(Saved data entries)
■ ■ ■ ■
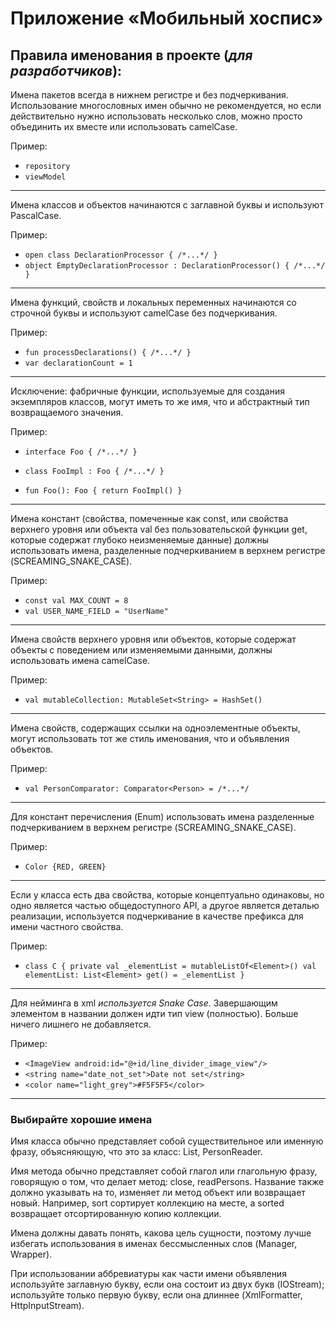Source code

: # Приложение «Мобильный хоспис»
## Правила именования в проекте (*для разработчиков*):

Имена пакетов всегда в нижнем регистре и без подчеркивания. Использование многословных имен обычно
не рекомендуется, но если действительно нужно использовать несколько слов, можно просто объединить
их вместе или использовать camelCase.

  Пример:
  * `repository`
  * `viewModel`

----------------------------------------------------------------------------------------------------
Имена классов и объектов начинаются с заглавной буквы и используют PascalCase.

  Пример:
  * `open class DeclarationProcessor { /*...*/ }`
  * `object EmptyDeclarationProcessor : DeclarationProcessor() { /*...*/ }`

----------------------------------------------------------------------------------------------------
Имена функций, свойств и локальных переменных начинаются со строчной буквы и используют camelCase
без подчеркивания.
  
  Пример:
  * `fun processDeclarations() { /*...*/ }`
  * `var declarationCount = 1`

----------------------------------------------------------------------------------------------------
Исключение: фабричные функции, используемые для создания экземпляров классов, могут иметь то же имя,
что и абстрактный тип возвращаемого значения.

  Пример:
  * `interface Foo { /*...*/ }`

  * `class FooImpl : Foo { /*...*/ }`

  * `fun Foo(): Foo { return FooImpl() }`

----------------------------------------------------------------------------------------------------
Имена констант (свойства, помеченные как const, или свойства верхнего уровня или объекта val без
пользовательской функции get, которые содержат глубоко неизменяемые данные) должны использовать
имена, разделенные подчеркиванием в верхнем регистре (SCREAMING_SNAKE_CASE).
  
  Пример:
  * `const val MAX_COUNT = 8`
  * `val USER_NAME_FIELD = "UserName"`
  
----------------------------------------------------------------------------------------------------  
Имена свойств верхнего уровня или объектов, которые содержат объекты с поведением или изменяемыми
данными, должны использовать имена camelCase.
  
  Пример:
  * `val mutableCollection: MutableSet<String> = HashSet()`

----------------------------------------------------------------------------------------------------
Имена свойств, содержащих ссылки на одноэлементные объекты, могут использовать тот же стиль
именования, что и объявления объектов.
  
  Пример:
  * `val PersonComparator: Comparator<Person> = /*...*/`

----------------------------------------------------------------------------------------------------
Для констант перечисления (Enum) использовать имена разделенные подчеркиванием в верхнем регистре
(SCREAMING_SNAKE_CASE).

  Пример:
  * `Color {RED, GREEN}`

----------------------------------------------------------------------------------------------------
Если у класса есть два свойства, которые концептуально одинаковы, но одно является частью
общедоступного API, а другое является деталью реализации, используется подчеркивание в качестве
префикса для имени частного свойства.
  
  Пример:
  * `class C {
    private val _elementList = mutableListOf<Element>()
    val elementList: List<Element>
         get() = _elementList
    }`

----------------------------------------------------------------------------------------------------
Для нейминга в xml *используется Snake Case*. Завершающим элементом в названии должен идти тип view
(полностью). Больше ничего лишнего не добавляется.
  
  Пример:
  * `<ImageView android:id="@+id/line_divider_image_view"/>`
  * `<string name="date_not_set">Date not set</string>`
  * `<color name="light_grey">#F5F5F5</color>`

----------------------------------------------------------------------------------------------------
### Выбирайте хорошие имена

Имя класса обычно представляет собой существительное или именную фразу, объясняющую, что это за
класс: List, PersonReader.

Имя метода обычно представляет собой глагол или глагольную фразу, говорящую о том, что делает метод:
close, readPersons. Название также должно указывать на то, изменяет ли метод объект или возвращает
новый. Например, sort сортирует коллекцию на месте, а sorted возвращает отсортированную копию
коллекции.

Имена должны давать понять, какова цель сущности, поэтому лучше избегать использования в именах
бессмысленных слов (Manager, Wrapper).

При использовании аббревиатуры как части имени объявления используйте заглавную букву, если она
состоит из двух букв (IOStream); используйте только первую букву, если она длиннее (XmlFormatter,
HttpInputStream).
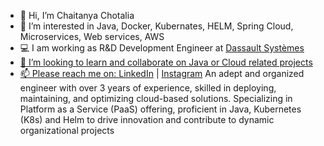 - 👋 Hi, I’m Chaitanya Chotalia
- 👀 I’m interested in Java, Docker, Kubernates, HELM, Spring Cloud, Microservices, Web services, AWS
- 💻 I am working as R&D Development Engineer at <a href="https://www.3ds.com/">Dassault Systèmes
- 💞️ I’m looking to learn and collaborate on Java or Cloud related projects
- 📫 Please reach me on: <a href="https://www.linkedin.com/in/chaitanya-chotalia/">LinkedIn</a> | <a href="https://instagram.com/chaitanyachotalia">Instagram</a>
An adept and organized engineer with over 3 years of experience, skilled in deploying, maintaining, and optimizing
cloud-based solutions. Specializing in Platform as a Service (PaaS) offering, proficient in Java, Kubernetes
(K8s) and Helm to drive innovation and contribute to dynamic organizational projects
</br>

<!--
- 🌱 I’m currently learning Spring Boot, Hibernate, Web Development using React JS, Node JS and Mongo DB
 -->
<!---
CHAITANYA510/CHAITANYA510 is a ✨ special ✨ repository because its `README.md` (this file) appears on your GitHub profile.
You can click the Preview link to take a look at your changes.
--->

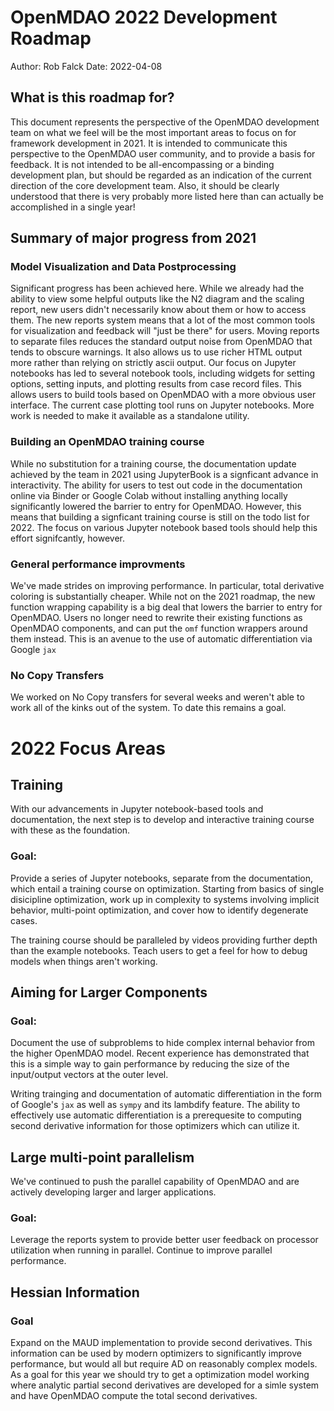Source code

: OpenMDAO 2022 Development Roadmap
=================================

Author: Rob Falck
Date: 2022-04-08

## What is this roadmap for?
This document represents the perspective of the OpenMDAO development team on what we feel will be the most important areas to focus on for framework development in 2021.
It is intended to communicate this perspective to the OpenMDAO user community, and to provide a basis for feedback.
It is not intended to be all-encompassing or a binding  development plan, but should be regarded as an indication of the current direction of the core development team.
Also, it should be clearly understood that there is very probably more listed here than can actually be accomplished in a single year!

## Summary of major progress from 2021

### Model Visualization and Data Postprocessing

Significant progress has been achieved here.
While we already had the ability to view some helpful outputs like the N2 diagram and the scaling report, new users didn't necessarily know about them or how to access them.
The new reports system means that a lot of the most common tools for visualization and feedback will "just be there" for users.
Moving reports to separate files reduces the standard output noise from OpenMDAO that tends to obscure warnings.
It also allows us to use richer HTML output more rather than relying on strictly ascii output.
Our focus on Jupyter notebooks has led to several notebook tools, including widgets for setting options, setting inputs, and plotting results from case record files.
This allows users to build tools based on OpenMDAO with a more obvious user interface.
The current case plotting tool runs on Jupyter notebooks.  More work is needed to make it available as a standalone utility.

### Building an OpenMDAO training course

While no substitution for a training course, the documentation update achieved by the team in 2021 using JupyterBook
is a signficant advance in interactivity.
The ability for users to test out code in the documentation online via Binder or Google Colab without installing anything locally significantly lowered the barrier to entry for OpenMDAO.
However, this means that building a signficant training course is still on the todo list for 2022.
The focus on various Jupyter notebook based tools should help this effort signifcantly, however.

### General performance improvments

We've made strides on improving performance.  In particular, total derivative coloring is substantially cheaper.
While not on the 2021 roadmap, the new function wrapping capability is a big deal that lowers the barrier to entry for OpenMDAO.
Users no longer need to rewrite their existing functions as OpenMDAO components, and can put the `omf` function wrappers around them instead.
This is an avenue to the use of automatic differentiation via Google `jax`

### No Copy Transfers

We worked on No Copy transfers for several weeks and weren't able to work all of the kinks out of the system.
To date this remains a goal.

# 2022 Focus Areas

## Training

With our advancements in Jupyter notebook-based tools and documentation, the next step is to develop and interactive training course with these as the foundation.

### Goal:

Provide a series of Jupyter notebooks, separate from the documentation, which entail a training course on optimization.
Starting from basics of single disicipline optimization, work up in complexity to systems involving implicit behavior, multi-point optimization, and cover how to identify degenerate cases.

The training course should be paralleled by videos providing further depth than the example notebooks.
Teach users to get a feel for how to debug models when things aren't working.

## Aiming for Larger Components

### Goal:

Document the use of subproblems to hide complex internal behavior from the higher OpenMDAO model.
Recent experience has demonstrated that this is a simple way to gain performance by reducing the size of the input/output vectors at the outer level.

Writing trainging and documentation of automatic differentiation in the form of Google's `jax` as well as `sympy` and its lambdify feature.
The ability to effectively use automatic differentiation is a prerequesite to computing second derivative information for those optimizers which can utilize it.

## Large multi-point parallelism

We've continued to push the parallel capability of OpenMDAO and are actively developing larger and larger applications.

### Goal:
Leverage the reports system to provide better user feedback on processor utilization when running in parallel.
Continue to improve parallel performance.

## Hessian Information

### Goal

Expand on the MAUD implementation to provide second derivatives.
This information can be used by modern optimizers to significantly improve performance, but would all but require AD on reasonably complex models.
As a goal for this year we should try to get a optimization model working where analytic partial second derivatives are developed for a simle system and have OpenMDAO compute the total second derivatives.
■ ■ ■ ■
→ ASSIGNMENT
Your reply should hold nothing but the lines above, from the one containing "Если у класса" to the one containing "- 👋 Hi, I’m Chaitanya Chotalia", reproduced exactly minus the pictures.

→ WRITTEN ANSWER
Если у класса есть два свойства, которые концептуально одинаковы, но одно является частью
общедоступного API, а другое является деталью реализации, используется подчеркивание в качестве
префикса для имени частного свойства.
  
  Пример:
  * `class C {
    private val _elementList = mutableListOf<Element>()
    val elementList: List<Element>
         get() = _elementList
    }`

----------------------------------------------------------------------------------------------------
Для нейминга в xml *используется Snake Case*. Завершающим элементом в названии должен идти тип view
(полностью). Больше ничего лишнего не добавляется.
  
  Пример:
  * `<ImageView android:id="@+id/line_divider_image_view"/>`
  * `<string name="date_not_set">Date not set</string>`
  * `<color name="light_grey">#F5F5F5</color>`

----------------------------------------------------------------------------------------------------
### Выбирайте хорошие имена

Имя класса обычно представляет собой существительное или именную фразу, объясняющую, что это за
класс: List, PersonReader.

Имя метода обычно представляет собой глагол или глагольную фразу, говорящую о том, что делает метод:
close, readPersons. Название также должно указывать на то, изменяет ли метод объект или возвращает
новый. Например, sort сортирует коллекцию на месте, а sorted возвращает отсортированную копию
коллекции.

Имена должны давать понять, какова цель сущности, поэтому лучше избегать использования в именах
бессмысленных слов (Manager, Wrapper).

При использовании аббревиатуры как части имени объявления используйте заглавную букву, если она
состоит из двух букв (IOStream); используйте только первую букву, если она длиннее (XmlFormatter,
HttpInputStream).
 - 👋 Hi, I’m Chaitanya Chotalia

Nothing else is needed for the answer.